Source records
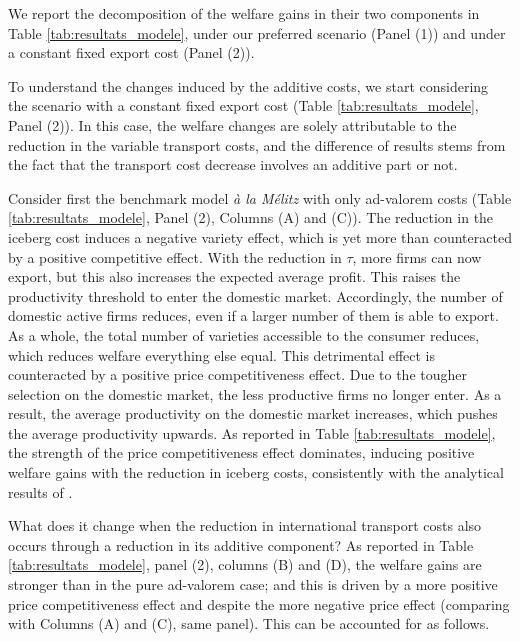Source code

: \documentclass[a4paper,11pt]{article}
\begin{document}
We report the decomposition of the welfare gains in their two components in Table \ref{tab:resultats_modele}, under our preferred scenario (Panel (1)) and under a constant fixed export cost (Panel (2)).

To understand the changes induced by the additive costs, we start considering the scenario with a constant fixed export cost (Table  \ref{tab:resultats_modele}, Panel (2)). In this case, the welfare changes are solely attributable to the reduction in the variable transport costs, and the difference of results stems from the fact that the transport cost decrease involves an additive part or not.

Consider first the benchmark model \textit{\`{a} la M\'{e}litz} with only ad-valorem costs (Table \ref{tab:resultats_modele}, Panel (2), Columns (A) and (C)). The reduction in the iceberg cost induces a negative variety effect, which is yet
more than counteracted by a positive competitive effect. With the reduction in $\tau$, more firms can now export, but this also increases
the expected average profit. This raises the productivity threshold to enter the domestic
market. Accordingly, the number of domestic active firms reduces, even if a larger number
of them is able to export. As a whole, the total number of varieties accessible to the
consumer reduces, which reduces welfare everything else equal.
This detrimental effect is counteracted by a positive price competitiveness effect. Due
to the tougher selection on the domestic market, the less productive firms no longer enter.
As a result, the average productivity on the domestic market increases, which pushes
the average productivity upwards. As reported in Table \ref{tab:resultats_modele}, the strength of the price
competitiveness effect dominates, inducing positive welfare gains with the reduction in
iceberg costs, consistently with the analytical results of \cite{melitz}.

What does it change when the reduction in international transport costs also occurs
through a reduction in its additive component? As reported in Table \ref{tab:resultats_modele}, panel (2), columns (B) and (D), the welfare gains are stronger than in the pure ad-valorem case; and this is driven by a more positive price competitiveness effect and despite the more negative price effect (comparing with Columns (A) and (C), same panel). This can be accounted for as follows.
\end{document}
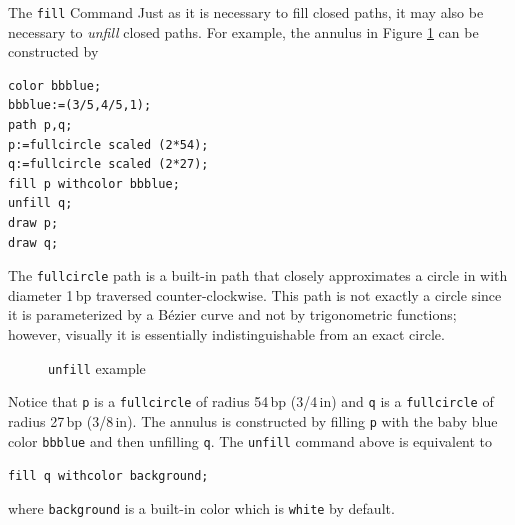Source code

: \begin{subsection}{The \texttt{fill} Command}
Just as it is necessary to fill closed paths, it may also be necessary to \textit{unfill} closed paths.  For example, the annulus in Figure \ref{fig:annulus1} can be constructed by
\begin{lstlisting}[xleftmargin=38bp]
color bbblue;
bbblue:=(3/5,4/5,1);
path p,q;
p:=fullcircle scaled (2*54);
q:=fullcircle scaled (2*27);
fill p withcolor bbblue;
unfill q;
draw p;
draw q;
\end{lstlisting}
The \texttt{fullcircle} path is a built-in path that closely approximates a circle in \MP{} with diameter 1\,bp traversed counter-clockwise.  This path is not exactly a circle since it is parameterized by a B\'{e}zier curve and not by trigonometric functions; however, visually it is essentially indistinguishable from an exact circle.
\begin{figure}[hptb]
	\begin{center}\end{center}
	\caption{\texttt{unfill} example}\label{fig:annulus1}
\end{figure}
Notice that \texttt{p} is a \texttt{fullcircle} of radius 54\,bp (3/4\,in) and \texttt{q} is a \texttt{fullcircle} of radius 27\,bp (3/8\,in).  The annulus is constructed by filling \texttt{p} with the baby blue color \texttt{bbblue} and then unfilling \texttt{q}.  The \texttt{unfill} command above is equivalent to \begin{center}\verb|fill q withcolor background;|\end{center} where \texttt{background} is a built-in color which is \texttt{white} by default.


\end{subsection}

---

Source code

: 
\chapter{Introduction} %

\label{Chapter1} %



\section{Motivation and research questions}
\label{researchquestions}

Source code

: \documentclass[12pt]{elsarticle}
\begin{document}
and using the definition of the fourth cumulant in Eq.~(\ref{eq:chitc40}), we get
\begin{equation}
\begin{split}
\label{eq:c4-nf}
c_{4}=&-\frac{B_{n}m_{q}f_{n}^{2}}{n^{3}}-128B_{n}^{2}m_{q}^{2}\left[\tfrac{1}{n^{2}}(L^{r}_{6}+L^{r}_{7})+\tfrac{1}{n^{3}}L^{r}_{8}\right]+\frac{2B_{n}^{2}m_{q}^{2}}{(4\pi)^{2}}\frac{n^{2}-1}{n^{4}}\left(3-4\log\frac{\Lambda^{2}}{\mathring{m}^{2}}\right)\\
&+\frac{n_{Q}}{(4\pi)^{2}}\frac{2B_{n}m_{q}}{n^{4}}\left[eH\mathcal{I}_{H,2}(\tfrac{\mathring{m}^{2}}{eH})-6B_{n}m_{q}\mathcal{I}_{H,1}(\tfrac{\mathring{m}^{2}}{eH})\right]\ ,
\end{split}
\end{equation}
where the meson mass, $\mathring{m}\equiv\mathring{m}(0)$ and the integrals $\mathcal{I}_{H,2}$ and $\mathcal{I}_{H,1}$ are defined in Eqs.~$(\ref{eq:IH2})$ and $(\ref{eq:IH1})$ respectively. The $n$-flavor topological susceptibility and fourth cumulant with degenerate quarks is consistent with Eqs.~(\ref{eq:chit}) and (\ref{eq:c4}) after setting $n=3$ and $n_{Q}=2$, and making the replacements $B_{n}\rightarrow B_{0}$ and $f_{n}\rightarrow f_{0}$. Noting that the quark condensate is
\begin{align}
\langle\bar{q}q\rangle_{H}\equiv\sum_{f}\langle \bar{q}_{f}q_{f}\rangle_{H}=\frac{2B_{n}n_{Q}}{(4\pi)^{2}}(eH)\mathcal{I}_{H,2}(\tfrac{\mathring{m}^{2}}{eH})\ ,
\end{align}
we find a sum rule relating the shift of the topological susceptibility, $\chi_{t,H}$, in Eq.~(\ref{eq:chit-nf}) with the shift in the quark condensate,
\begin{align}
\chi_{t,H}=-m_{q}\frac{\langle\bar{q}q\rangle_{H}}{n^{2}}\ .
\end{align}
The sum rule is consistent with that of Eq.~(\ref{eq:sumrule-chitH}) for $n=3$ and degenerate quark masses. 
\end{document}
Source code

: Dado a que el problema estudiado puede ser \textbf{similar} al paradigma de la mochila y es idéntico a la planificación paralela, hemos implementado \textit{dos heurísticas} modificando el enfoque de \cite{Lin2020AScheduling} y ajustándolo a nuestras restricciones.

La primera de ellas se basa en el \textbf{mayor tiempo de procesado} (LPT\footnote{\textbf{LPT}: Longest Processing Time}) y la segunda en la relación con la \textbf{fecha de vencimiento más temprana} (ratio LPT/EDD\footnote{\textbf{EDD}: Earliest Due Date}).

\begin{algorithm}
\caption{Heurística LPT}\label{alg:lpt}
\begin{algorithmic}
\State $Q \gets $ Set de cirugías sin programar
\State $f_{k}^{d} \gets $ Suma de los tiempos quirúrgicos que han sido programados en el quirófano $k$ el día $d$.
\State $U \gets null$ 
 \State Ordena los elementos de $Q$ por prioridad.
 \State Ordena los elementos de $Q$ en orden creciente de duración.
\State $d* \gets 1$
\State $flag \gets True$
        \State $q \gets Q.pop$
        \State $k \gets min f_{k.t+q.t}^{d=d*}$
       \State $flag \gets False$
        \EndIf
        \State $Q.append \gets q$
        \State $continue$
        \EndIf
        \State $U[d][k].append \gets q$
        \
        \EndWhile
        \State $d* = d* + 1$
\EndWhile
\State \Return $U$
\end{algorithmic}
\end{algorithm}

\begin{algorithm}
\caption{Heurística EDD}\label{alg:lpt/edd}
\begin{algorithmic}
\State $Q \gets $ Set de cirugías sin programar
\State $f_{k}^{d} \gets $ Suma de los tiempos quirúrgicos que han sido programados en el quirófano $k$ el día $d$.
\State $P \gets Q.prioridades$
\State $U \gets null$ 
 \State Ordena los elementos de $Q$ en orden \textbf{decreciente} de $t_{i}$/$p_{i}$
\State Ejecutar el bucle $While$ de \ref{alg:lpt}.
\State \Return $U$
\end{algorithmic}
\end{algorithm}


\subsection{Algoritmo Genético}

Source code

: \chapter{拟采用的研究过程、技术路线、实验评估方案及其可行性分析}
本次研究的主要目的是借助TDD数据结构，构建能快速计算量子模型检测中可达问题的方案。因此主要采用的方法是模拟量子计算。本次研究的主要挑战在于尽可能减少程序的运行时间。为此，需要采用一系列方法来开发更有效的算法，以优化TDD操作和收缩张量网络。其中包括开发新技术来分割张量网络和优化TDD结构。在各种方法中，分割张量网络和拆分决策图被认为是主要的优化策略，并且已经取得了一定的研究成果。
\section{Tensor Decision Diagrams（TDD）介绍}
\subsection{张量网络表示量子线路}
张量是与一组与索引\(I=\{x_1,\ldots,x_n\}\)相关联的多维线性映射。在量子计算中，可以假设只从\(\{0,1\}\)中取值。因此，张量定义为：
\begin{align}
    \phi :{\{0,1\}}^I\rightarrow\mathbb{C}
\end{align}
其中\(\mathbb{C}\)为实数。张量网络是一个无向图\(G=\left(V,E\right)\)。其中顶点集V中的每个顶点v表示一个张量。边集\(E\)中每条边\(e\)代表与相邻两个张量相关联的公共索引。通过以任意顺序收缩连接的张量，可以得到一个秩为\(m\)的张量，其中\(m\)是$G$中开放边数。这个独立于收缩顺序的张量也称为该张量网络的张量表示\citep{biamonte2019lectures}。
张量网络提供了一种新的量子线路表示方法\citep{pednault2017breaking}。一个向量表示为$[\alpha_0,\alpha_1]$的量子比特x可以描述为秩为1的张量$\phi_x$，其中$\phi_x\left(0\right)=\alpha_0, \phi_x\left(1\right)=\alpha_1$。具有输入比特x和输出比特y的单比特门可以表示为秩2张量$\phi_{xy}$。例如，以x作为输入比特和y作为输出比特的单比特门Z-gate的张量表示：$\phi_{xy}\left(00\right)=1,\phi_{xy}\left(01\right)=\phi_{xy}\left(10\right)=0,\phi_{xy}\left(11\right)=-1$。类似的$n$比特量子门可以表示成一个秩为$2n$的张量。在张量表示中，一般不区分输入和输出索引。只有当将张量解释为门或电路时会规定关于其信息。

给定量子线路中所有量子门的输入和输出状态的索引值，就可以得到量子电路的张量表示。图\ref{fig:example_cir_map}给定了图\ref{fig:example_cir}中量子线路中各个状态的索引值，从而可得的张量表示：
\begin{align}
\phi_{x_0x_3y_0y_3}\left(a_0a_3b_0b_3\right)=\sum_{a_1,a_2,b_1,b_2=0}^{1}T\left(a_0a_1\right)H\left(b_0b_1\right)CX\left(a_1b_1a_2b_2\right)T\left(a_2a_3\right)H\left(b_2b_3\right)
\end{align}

**EXERCISE GOAL**
The lines in the entries above that carry the word "mathcal" must be copied.

**OUTPUT**
&+\frac{n_{Q}}{(4\pi)^{2}}\frac{2B_{n}m_{q}}{n^{4}}\left[eH\mathcal{I}_{H,2}(\tfrac{\mathring{m}^{2}}{eH})-6B_{n}m_{q}\mathcal{I}_{H,1}(\tfrac{\mathring{m}^{2}}{eH})\right]\ ,
where the meson mass, $\mathring{m}\equiv\mathring{m}(0)$ and the integrals $\mathcal{I}_{H,2}$ and $\mathcal{I}_{H,1}$ are defined in Eqs.~$(\ref{eq:IH2})$ and $(\ref{eq:IH1})$ respectively. The $n$-flavor topological susceptibility and fourth cumulant with degenerate quarks is consistent with Eqs.~(\ref{eq:chit}) and (\ref{eq:c4}) after setting $n=3$ and $n_{Q}=2$, and making the replacements $B_{n}\rightarrow B_{0}$ and $f_{n}\rightarrow f_{0}$. Noting that the quark condensate is
\langle\bar{q}q\rangle_{H}\equiv\sum_{f}\langle \bar{q}_{f}q_{f}\rangle_{H}=\frac{2B_{n}n_{Q}}{(4\pi)^{2}}(eH)\mathcal{I}_{H,2}(\tfrac{\mathring{m}^{2}}{eH})\ ,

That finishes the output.